Carlos Reygadas’ Silent Light by Lena Valencia

Set in a Mennonite community in picturesque Northern Mexico, Silent Light is the story of a conflicted married Mennonite man, Johan (Cornelio Wall Fehr), who is in love with another woman.

Silent Light 1

Still from Silent Light, 2007.

Fans of Carlos Reygadas’ Japón and Battle in Heaven, take note: there are no bird strangulations or obese people having sex in this film. Set in a Mennonite community in picturesque Northern Mexico, Silent Light is the story of a conflicted married Mennonite man, Johan (Cornelio Wall Fehr), who is in love with another woman.
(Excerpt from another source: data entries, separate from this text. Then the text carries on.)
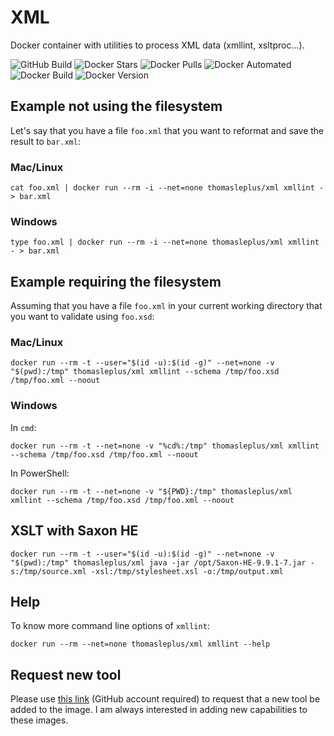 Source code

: # XML

Docker container with utilities to process XML data (xmllint, xsltproc...).

![GitHub Build](https://img.shields.io/github/workflow/status/thomasleplus/docker-xml/Docker%20Image%20CI)
![Docker Stars](https://img.shields.io/docker/stars/thomasleplus/xml)
![Docker Pulls](https://img.shields.io/docker/pulls/thomasleplus/xml)
![Docker Automated](https://img.shields.io/docker/cloud/automated/thomasleplus/xml)
![Docker Build](https://img.shields.io/docker/cloud/build/thomasleplus/xml)
![Docker Version](https://img.shields.io/docker/v/thomasleplus/xml?sort=semver)

## Example not using the filesystem

Let's say that you have a file `foo.xml` that you want to reformat and save the result to `bar.xml`:

### Mac/Linux

```
cat foo.xml | docker run --rm -i --net=none thomasleplus/xml xmllint - > bar.xml
```

### Windows

```
type foo.xml | docker run --rm -i --net=none thomasleplus/xml xmllint - > bar.xml
```

## Example requiring the filesystem

Assuming that you have a file `foo.xml` in your current working directory that you want to validate using `foo.xsd`:

### Mac/Linux

```
docker run --rm -t --user="$(id -u):$(id -g)" --net=none -v "$(pwd):/tmp" thomasleplus/xml xmllint --schema /tmp/foo.xsd /tmp/foo.xml --noout
```

### Windows

In `cmd`:

```
docker run --rm -t --net=none -v "%cd%:/tmp" thomasleplus/xml xmllint --schema /tmp/foo.xsd /tmp/foo.xml --noout
```

In PowerShell:

```
docker run --rm -t --net=none -v "${PWD}:/tmp" thomasleplus/xml xmllint --schema /tmp/foo.xsd /tmp/foo.xml --noout
```

## XSLT with Saxon HE

```
docker run --rm -t --user="$(id -u):$(id -g)" --net=none -v "$(pwd):/tmp" thomasleplus/xml java -jar /opt/Saxon-HE-9.9.1-7.jar -s:/tmp/source.xml -xsl:/tmp/stylesheet.xsl -o:/tmp/output.xml
```

## Help

To know more command line options of `xmllint`:

```
docker run --rm --net=none thomasleplus/xml xmllint --help
```

## Request new tool

Please use [this link](https://github.com/thomasleplus/docker-xml/issues/new?assignees=thomasleplus&labels=enhancement&template=feature_request.md&title=%5BFEAT%5D) (GitHub account required) to request that a new tool be added to the image. I am always interested in adding new capabilities to these images.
The drama takes a backseat to breathtaking scenery, but this seems appropriate for a film about a culture of farmers that shun most modern-day technology and live off the land. Nature permeates almost every scene: Johan embraces his mistress Marianne (María Pankratz) on a hilltop overlooking a field of flowers, a single red cedar leaf mysteriously spirals from the ceiling of a room. Emotional outbursts are few and far between as Johan’s wife silently grapples with his infidelities, and Johan internalizes most of his own struggle. As in his other films, Reygadas uses non-actors, this time Mennonites from Germany, Canada, and Mexico. Two-plus hours of stunning visual candy with very little dialogue may not be much of a treat for some audiences, however, and the film does begin to sag a little past the halfway mark before finally picking up again.

Reygadas plays with the themes of time and the seasons, both important in the life of a farmer, but also used as symbolic devices for something more constant, such as nature or God, and the commandments that Johan is disobeying. The film starts with a sunrise accompanied by the cries of animals and Johan stopping the pendulum of his dining room clock, however, despite his attempts to stop time (or God, or perhaps just stop the annoying ticking noise that represents the passage of time and God). By the end of the film the clock is fixed and the sun sets in the same manner it rose, animal cries and all: one constant, silent light.